A major challenge with rule-based systems is that they can grow out of control when many student attributes are included: every extra factor multiplies the number of possible rules. To avoid this “rule explosion,” the researchers first use a random forest—a widely used ensemble of decision trees—to measure which features matter most for predicting performance. In their real dataset of 2,392 students from a public source, GPA and number of absences account for about 73% of the model’s predictive power. By deliberately keeping only these two inputs, the final model stays compact and easier to interpret, while still reflecting most of the variation in student outcomes.

Building rules that people can follow

The core of the new model, called IBRB-m, is a carefully structured set of 25 rules combining levels of GPA and absences with belief degrees for the five performance categories. The authors formalize what it means for such a model to be “interpretable.” Among their requirements: every reference level (such as “low GPA”) must cover a clear and distinct range; the rule base must cover all realistic combinations of inputs; parameters like rule weights and attribute weights must have down-to-earth meanings; and the system’s internal calculations must transform information in a transparent, mathematically consistent way. On top of these traditional conditions, they add education-specific guidelines that force the model’s predictions to follow commonsense shapes—for example, avoiding bizarre cases where a student is judged simultaneously very likely to excel and to fail.

Figure 2
Figure 2.

Letting data fine-tune what experts say

Human experts do not always agree, and their initial rules can be imprecise. To refine these rules without turning the model into a black box, the authors design an improved optimization algorithm that searches for better parameter values while obeying strict interpretability constraints. This algorithm adjusts not only rule weights and belief degrees but also the cut-off points that define categories like Excellent or Pass. It keeps all changes within expert-approved bounds and enforces reasonable, smooth belief patterns across grades. In effect, the computer “nudges” the expert system towards higher accuracy, but is not allowed to invent rules that would puzzle a knowledgeable teacher.

How well does it work in practice?

Tested on the Kaggle student performance dataset, the IBRB-m model correctly predicts final performance levels in more than 99% of cases, outperforming both earlier belief-rule systems and common machine-learning tools such as neural networks, random forests, and k-nearest neighbors. Just as important, the optimized rules remain close to the original expert assessments when measured by a simple distance metric, which means the reasoning behind each prediction can still be traced and justified. Cross-validation across multiple splits of the data shows that the model’s performance is stable, not a fluke of a lucky partition.

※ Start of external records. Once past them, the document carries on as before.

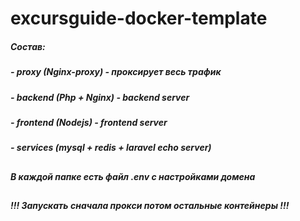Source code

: # excursguide-docker-template

##### Состав:
##### - proxy (Nginx-proxy) - проксирует весь трафик 
##### - backend (Php + Nginx) - backend server 
##### - frontend (Nodejs) - frontend server
##### - services (mysql + redis + laravel echo server)
##
##### В каждой папке есть файл .env с настройками домена
##
##### !!! Запускать сначала прокси потом остальные контейнеры !!!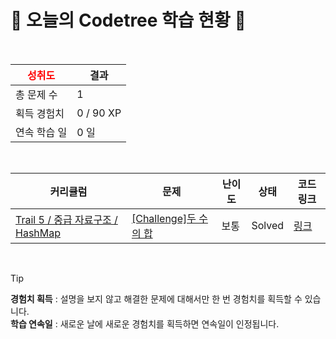 # 🌲 오늘의 Codetree 학습 현황 🌲

<br />

| <span style="color:red;display:block;text-align:center;"> **성취도**</span> | 결과 |
|---|---|
| 총 문제 수 | 1 |
| 획득 경험치 | 0 / 90 XP |
| 연속 학습 일 | 0 일 |

<br />

|커리큘럼|문제|난이도|상태|코드 링크|
|---|---|---|---|---|
|[Trail 5 / 중급 자료구조 / HashMap](https://www.codetree.ai/trail-info/intermediate-mid/)|[[Challenge]두 수의 합](https://www.codetree.ai/trails/complete/curated-cards/challenge-sum-of-two-num/)|보통|Solved|[링크](https://github.com/CHO-YoungSeok/codeTree/blob/main/250718/%EB%91%90%20%EC%88%98%EC%9D%98%20%ED%95%A9/sum-of-two-num.java)|


<br />

> [!TIP]
> **경험치 획득** : 설명을 보지 않고 해결한 문제에 대해서만 한 번 경험치를 획득할 수 있습니다.  
> **학습 연속일** : 새로운 날에 새로운 경험치를 획득하면 연속일이 인정됩니다.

What this means for classrooms

For lay readers, the main takeaway is that it is possible to have student prediction tools that are both powerful and understandable. Rather than issuing mysterious risk scores, the model can highlight concrete patterns like “moderate GPA but frequent absences” and show how these feed into a Fair or Fail prediction. Teachers and counselors can then respond with targeted actions—such as attendance support or study-skills coaching—while confidently explaining to students and parents why the model reached its conclusion. The authors argue that this blend of accuracy and transparency is essential if data-driven systems are to play a trusted role in promoting fair and effective education.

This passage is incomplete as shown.